Segment Open

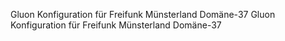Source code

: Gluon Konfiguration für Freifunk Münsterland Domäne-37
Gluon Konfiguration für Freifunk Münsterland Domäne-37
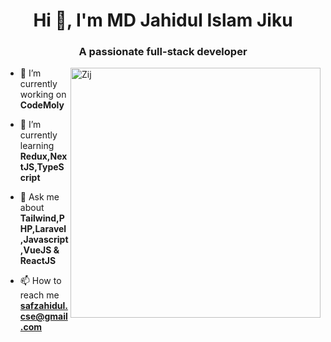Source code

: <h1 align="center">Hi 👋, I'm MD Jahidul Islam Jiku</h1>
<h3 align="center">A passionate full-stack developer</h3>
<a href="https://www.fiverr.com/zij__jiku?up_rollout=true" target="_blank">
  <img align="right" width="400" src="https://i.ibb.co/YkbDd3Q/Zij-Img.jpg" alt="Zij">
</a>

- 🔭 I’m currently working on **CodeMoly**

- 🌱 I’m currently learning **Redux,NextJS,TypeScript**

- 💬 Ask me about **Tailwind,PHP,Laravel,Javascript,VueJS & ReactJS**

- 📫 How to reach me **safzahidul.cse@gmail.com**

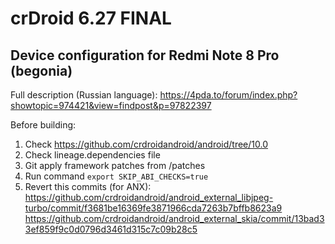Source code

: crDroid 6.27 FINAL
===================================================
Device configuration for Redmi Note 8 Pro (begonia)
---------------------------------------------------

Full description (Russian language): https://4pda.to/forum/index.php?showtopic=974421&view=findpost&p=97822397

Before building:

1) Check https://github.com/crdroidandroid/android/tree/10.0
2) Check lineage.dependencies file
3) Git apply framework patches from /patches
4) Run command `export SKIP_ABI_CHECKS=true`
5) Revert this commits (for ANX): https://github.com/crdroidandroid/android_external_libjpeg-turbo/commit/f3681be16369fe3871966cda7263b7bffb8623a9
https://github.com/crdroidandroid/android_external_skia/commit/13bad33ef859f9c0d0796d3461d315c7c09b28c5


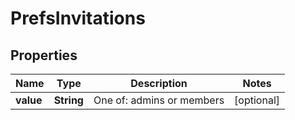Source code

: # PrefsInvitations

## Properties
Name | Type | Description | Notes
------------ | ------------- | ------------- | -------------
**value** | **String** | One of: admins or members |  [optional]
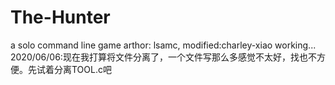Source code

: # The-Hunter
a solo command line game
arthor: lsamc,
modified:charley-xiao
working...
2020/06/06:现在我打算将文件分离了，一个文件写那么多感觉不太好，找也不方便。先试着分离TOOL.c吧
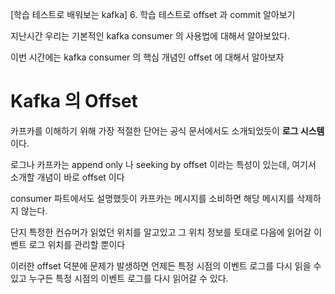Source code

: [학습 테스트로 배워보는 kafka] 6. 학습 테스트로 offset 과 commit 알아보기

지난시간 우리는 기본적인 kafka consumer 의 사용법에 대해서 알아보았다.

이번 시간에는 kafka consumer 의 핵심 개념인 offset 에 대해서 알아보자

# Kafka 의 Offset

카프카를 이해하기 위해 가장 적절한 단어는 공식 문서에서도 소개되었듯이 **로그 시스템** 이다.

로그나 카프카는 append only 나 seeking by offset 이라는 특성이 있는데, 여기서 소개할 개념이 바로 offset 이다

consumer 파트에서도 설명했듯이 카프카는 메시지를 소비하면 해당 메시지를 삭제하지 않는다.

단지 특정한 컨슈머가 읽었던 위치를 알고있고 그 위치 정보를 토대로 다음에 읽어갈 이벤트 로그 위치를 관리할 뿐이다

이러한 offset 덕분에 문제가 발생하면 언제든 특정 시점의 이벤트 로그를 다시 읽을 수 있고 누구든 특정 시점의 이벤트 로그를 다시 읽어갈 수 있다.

Segment Closed
Segment Open

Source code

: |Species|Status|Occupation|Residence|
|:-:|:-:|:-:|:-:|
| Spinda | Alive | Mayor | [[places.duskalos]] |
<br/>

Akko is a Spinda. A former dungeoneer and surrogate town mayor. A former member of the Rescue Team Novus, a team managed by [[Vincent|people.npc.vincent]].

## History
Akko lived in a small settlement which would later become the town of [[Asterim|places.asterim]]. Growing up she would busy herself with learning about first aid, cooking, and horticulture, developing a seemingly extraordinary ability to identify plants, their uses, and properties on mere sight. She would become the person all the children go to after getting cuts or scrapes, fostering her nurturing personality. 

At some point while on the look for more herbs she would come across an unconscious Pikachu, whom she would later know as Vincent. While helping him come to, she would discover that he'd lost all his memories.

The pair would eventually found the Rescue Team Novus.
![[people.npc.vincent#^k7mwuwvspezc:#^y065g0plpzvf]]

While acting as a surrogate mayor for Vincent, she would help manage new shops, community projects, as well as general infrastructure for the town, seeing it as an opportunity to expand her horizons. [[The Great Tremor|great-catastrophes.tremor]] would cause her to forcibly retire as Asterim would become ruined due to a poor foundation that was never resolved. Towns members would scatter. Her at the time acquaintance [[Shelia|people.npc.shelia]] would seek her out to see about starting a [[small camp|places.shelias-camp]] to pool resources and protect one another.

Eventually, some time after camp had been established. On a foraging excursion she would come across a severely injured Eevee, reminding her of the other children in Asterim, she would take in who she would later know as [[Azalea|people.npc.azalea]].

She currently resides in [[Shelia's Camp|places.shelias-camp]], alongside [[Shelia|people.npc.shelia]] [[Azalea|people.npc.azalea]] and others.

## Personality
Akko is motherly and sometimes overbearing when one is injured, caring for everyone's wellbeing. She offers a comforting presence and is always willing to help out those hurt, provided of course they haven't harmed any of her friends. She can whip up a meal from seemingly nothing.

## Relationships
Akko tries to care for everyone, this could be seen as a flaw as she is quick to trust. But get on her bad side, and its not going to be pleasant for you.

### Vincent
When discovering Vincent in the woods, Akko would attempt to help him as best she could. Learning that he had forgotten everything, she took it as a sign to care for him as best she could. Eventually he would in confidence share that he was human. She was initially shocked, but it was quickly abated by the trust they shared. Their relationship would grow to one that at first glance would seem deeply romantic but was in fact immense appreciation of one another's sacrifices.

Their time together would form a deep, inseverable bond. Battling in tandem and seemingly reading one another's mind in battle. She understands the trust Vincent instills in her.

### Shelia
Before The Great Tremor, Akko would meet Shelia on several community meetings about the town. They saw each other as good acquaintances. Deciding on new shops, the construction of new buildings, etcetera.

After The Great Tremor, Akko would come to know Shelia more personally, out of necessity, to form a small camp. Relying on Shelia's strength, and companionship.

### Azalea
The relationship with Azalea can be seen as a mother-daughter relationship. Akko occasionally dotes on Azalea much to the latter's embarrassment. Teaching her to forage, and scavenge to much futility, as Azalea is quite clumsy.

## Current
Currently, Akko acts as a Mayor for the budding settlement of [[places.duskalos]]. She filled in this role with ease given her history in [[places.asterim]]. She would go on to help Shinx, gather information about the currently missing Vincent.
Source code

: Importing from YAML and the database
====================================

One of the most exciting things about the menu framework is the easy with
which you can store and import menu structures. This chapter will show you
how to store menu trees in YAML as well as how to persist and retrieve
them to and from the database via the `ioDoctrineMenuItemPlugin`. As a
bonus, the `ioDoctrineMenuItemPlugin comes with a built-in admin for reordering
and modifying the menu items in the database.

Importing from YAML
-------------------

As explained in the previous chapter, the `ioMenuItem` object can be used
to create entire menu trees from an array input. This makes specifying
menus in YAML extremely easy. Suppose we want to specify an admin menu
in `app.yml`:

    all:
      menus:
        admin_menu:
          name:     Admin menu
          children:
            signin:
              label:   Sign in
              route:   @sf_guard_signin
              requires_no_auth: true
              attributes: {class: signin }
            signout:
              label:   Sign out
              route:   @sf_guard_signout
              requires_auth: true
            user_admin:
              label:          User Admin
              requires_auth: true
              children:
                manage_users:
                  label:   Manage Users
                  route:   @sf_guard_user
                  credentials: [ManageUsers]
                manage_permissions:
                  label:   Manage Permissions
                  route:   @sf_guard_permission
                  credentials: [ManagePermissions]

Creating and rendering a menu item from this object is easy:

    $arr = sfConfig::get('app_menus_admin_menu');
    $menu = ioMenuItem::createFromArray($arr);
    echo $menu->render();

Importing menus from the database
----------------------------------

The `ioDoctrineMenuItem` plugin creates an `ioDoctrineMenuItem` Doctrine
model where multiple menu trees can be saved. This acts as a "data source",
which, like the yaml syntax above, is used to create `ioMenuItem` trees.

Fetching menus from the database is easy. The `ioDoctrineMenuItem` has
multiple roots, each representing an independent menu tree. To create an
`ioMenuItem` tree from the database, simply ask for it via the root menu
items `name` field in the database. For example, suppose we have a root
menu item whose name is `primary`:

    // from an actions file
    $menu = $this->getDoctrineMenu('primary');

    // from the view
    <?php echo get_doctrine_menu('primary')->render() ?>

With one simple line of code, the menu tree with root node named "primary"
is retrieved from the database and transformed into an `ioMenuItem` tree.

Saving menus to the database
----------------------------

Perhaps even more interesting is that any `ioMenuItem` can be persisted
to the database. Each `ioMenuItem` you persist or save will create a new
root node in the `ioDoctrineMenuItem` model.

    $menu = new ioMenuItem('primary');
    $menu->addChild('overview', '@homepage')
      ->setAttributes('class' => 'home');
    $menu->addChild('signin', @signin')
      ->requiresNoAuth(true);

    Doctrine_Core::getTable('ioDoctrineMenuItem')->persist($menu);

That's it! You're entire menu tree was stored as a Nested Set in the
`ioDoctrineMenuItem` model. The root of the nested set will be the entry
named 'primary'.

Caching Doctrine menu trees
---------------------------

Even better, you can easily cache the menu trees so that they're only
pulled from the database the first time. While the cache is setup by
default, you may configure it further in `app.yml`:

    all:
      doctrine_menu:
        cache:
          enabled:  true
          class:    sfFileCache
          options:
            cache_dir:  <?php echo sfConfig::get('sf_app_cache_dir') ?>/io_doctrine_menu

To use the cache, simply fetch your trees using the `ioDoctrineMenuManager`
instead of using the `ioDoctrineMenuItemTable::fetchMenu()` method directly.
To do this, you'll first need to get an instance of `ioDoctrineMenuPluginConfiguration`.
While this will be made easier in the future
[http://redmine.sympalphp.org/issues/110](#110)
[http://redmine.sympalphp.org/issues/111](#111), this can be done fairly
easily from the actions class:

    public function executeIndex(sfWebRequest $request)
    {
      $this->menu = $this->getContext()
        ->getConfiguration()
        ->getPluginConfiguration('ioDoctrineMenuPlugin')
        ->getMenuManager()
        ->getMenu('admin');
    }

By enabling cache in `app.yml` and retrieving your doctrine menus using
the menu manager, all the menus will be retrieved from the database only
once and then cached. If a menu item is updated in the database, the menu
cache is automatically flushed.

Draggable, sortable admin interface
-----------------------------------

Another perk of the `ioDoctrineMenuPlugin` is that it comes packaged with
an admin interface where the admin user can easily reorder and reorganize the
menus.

Segment Closed
Segment Open

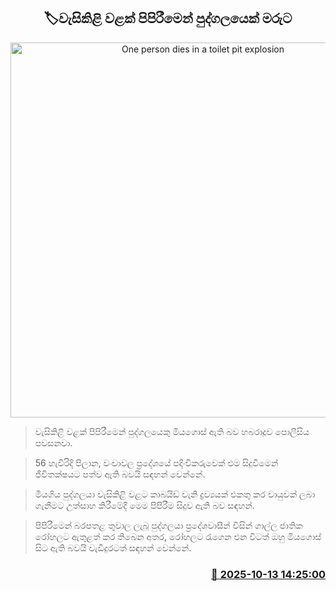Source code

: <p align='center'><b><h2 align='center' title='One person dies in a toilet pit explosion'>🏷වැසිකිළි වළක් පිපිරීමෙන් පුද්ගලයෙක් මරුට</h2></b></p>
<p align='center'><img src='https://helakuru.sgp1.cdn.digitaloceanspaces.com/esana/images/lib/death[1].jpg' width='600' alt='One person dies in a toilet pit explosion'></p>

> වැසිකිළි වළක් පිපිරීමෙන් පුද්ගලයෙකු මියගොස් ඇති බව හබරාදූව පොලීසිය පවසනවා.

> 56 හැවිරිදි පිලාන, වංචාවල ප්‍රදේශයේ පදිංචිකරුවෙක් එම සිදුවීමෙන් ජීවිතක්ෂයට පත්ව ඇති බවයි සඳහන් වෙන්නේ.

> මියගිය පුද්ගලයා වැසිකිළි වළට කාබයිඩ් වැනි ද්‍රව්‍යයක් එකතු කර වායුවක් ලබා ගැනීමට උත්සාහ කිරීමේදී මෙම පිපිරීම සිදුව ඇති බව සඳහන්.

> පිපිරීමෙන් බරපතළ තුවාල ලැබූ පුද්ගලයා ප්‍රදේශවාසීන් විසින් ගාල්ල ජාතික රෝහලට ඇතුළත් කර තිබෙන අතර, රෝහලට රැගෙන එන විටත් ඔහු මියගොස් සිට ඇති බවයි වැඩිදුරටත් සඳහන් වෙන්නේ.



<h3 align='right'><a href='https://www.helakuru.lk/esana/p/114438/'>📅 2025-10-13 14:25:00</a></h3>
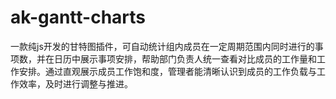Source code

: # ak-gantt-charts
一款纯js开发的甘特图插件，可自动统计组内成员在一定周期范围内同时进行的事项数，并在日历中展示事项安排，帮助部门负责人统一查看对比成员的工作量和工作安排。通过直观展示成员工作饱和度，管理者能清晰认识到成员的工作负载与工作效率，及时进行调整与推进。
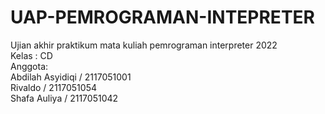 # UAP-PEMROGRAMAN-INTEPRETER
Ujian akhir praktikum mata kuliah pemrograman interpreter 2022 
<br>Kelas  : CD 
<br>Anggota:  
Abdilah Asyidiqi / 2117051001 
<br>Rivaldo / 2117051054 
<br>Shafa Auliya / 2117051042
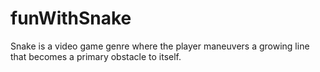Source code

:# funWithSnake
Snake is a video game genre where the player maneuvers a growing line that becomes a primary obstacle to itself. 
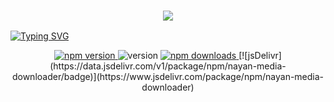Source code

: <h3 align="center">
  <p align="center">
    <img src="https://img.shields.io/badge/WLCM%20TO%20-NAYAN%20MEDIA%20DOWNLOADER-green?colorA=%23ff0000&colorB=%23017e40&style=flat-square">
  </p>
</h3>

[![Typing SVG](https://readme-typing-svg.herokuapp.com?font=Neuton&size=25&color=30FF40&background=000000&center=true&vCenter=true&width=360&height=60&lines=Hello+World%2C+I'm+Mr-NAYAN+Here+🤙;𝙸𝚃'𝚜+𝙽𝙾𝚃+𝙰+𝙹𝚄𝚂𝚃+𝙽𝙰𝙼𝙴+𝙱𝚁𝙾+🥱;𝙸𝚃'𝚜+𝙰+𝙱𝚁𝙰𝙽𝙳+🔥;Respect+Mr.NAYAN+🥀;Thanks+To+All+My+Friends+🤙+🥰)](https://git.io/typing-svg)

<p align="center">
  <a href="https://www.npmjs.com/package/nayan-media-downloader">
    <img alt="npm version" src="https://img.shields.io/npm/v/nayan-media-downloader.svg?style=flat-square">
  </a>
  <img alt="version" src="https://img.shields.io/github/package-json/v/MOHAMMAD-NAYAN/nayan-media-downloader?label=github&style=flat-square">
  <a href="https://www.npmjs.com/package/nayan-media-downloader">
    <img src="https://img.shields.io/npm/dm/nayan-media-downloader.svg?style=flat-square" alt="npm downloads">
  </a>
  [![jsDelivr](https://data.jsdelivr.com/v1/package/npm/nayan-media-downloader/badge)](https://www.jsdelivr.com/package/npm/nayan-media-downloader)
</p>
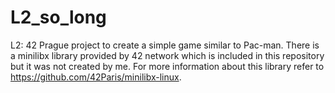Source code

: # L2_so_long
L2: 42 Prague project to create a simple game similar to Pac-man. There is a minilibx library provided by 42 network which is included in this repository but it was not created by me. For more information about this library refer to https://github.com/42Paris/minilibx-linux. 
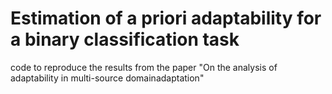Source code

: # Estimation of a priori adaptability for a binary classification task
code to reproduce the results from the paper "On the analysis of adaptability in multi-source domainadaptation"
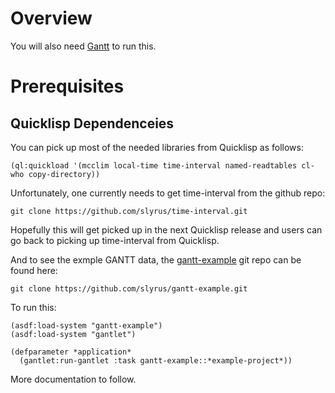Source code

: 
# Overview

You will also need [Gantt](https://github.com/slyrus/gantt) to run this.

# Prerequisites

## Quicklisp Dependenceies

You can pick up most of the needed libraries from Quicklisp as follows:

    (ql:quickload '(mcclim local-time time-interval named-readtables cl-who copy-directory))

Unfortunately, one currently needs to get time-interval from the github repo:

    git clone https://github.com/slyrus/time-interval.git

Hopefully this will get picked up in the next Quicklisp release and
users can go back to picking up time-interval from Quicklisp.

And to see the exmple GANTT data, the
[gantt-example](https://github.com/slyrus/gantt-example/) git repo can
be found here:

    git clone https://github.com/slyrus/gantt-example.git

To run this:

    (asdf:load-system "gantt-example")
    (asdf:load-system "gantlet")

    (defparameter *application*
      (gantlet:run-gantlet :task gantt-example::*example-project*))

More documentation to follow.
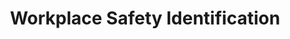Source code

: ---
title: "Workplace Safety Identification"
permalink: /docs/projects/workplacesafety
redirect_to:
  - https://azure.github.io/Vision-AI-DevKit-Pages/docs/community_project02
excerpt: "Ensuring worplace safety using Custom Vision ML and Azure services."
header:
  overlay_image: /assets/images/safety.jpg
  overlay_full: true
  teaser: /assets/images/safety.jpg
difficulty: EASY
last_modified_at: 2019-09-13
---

Segment Closed

TASK PROMPT: Copy every line above that holds the word "items".

TASK OUTPUT:
and modifying the menu items in the database.
items `name` field in the database. For example, suppose we have a root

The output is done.